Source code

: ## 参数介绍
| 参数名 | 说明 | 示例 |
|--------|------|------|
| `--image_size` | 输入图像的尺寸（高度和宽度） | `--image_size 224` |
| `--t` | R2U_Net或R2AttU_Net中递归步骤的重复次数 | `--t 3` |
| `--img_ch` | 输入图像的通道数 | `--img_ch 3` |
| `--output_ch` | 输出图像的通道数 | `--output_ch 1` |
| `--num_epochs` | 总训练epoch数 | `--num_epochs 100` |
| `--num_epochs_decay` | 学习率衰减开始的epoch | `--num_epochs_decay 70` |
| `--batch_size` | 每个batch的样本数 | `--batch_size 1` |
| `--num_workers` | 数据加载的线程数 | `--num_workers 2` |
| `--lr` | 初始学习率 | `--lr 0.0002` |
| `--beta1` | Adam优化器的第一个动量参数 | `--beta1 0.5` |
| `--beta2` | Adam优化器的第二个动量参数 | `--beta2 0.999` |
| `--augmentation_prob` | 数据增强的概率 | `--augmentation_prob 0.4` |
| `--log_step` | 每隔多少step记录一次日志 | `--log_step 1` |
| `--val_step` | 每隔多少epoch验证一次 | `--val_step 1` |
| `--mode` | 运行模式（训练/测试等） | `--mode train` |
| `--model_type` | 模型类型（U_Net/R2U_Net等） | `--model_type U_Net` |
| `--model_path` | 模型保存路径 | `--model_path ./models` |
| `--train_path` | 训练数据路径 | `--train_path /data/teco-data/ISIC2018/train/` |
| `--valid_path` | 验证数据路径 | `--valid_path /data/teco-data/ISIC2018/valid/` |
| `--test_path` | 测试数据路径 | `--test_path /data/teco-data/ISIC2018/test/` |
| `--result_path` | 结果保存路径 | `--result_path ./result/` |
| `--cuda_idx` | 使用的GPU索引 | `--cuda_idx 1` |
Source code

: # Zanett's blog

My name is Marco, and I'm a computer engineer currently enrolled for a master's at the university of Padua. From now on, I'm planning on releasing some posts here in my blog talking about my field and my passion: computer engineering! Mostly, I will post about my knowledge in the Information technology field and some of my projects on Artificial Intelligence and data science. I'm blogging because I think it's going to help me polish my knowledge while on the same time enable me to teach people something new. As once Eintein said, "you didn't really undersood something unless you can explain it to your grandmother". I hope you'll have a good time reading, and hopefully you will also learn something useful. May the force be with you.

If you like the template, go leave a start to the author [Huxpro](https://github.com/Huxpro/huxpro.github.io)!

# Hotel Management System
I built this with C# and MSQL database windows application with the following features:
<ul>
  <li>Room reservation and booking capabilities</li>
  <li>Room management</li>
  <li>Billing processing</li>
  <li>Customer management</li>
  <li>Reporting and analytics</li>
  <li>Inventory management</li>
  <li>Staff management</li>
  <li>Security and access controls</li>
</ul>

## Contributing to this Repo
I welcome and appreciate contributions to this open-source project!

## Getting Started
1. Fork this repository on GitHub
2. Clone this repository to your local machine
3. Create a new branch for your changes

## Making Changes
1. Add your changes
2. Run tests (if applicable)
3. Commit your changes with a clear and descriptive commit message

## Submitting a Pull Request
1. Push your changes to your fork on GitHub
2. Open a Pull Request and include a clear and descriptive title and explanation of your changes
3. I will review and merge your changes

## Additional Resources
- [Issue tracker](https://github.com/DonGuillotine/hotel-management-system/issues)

• _Directions for this task_
Give back all the records exactly as they stand.

• _Task response_
Source code

: ## 参数介绍
| 参数名 | 说明 | 示例 |
|--------|------|------|
| `--image_size` | 输入图像的尺寸（高度和宽度） | `--image_size 224` |
| `--t` | R2U_Net或R2AttU_Net中递归步骤的重复次数 | `--t 3` |
| `--img_ch` | 输入图像的通道数 | `--img_ch 3` |
| `--output_ch` | 输出图像的通道数 | `--output_ch 1` |
| `--num_epochs` | 总训练epoch数 | `--num_epochs 100` |
| `--num_epochs_decay` | 学习率衰减开始的epoch | `--num_epochs_decay 70` |
| `--batch_size` | 每个batch的样本数 | `--batch_size 1` |
| `--num_workers` | 数据加载的线程数 | `--num_workers 2` |
| `--lr` | 初始学习率 | `--lr 0.0002` |
| `--beta1` | Adam优化器的第一个动量参数 | `--beta1 0.5` |
| `--beta2` | Adam优化器的第二个动量参数 | `--beta2 0.999` |
| `--augmentation_prob` | 数据增强的概率 | `--augmentation_prob 0.4` |
| `--log_step` | 每隔多少step记录一次日志 | `--log_step 1` |
| `--val_step` | 每隔多少epoch验证一次 | `--val_step 1` |
| `--mode` | 运行模式（训练/测试等） | `--mode train` |
| `--model_type` | 模型类型（U_Net/R2U_Net等） | `--model_type U_Net` |
| `--model_path` | 模型保存路径 | `--model_path ./models` |
| `--train_path` | 训练数据路径 | `--train_path /data/teco-data/ISIC2018/train/` |
| `--valid_path` | 验证数据路径 | `--valid_path /data/teco-data/ISIC2018/valid/` |
| `--test_path` | 测试数据路径 | `--test_path /data/teco-data/ISIC2018/test/` |
| `--result_path` | 结果保存路径 | `--result_path ./result/` |
| `--cuda_idx` | 使用的GPU索引 | `--cuda_idx 1` |
Source code

: # Zanett's blog

My name is Marco, and I'm a computer engineer currently enrolled for a master's at the university of Padua. From now on, I'm planning on releasing some posts here in my blog talking about my field and my passion: computer engineering! Mostly, I will post about my knowledge in the Information technology field and some of my projects on Artificial Intelligence and data science. I'm blogging because I think it's going to help me polish my knowledge while on the same time enable me to teach people something new. As once Eintein said, "you didn't really undersood something unless you can explain it to your grandmother". I hope you'll have a good time reading, and hopefully you will also learn something useful. May the force be with you.

If you like the template, go leave a start to the author [Huxpro](https://github.com/Huxpro/huxpro.github.io)!

# Hotel Management System
I built this with C# and MSQL database windows application with the following features:
<ul>
  <li>Room reservation and booking capabilities</li>
  <li>Room management</li>
  <li>Billing processing</li>
  <li>Customer management</li>
  <li>Reporting and analytics</li>
  <li>Inventory management</li>
  <li>Staff management</li>
  <li>Security and access controls</li>
</ul>

## Contributing to this Repo
I welcome and appreciate contributions to this open-source project!

## Getting Started
1. Fork this repository on GitHub
2. Clone this repository to your local machine
3. Create a new branch for your changes

## Making Changes
1. Add your changes
2. Run tests (if applicable)
3. Commit your changes with a clear and descriptive commit message

## Submitting a Pull Request
1. Push your changes to your fork on GitHub
2. Open a Pull Request and include a clear and descriptive title and explanation of your changes
3. I will review and merge your changes

## Additional Resources
- [Issue tracker](https://github.com/DonGuillotine/hotel-management-system/issues)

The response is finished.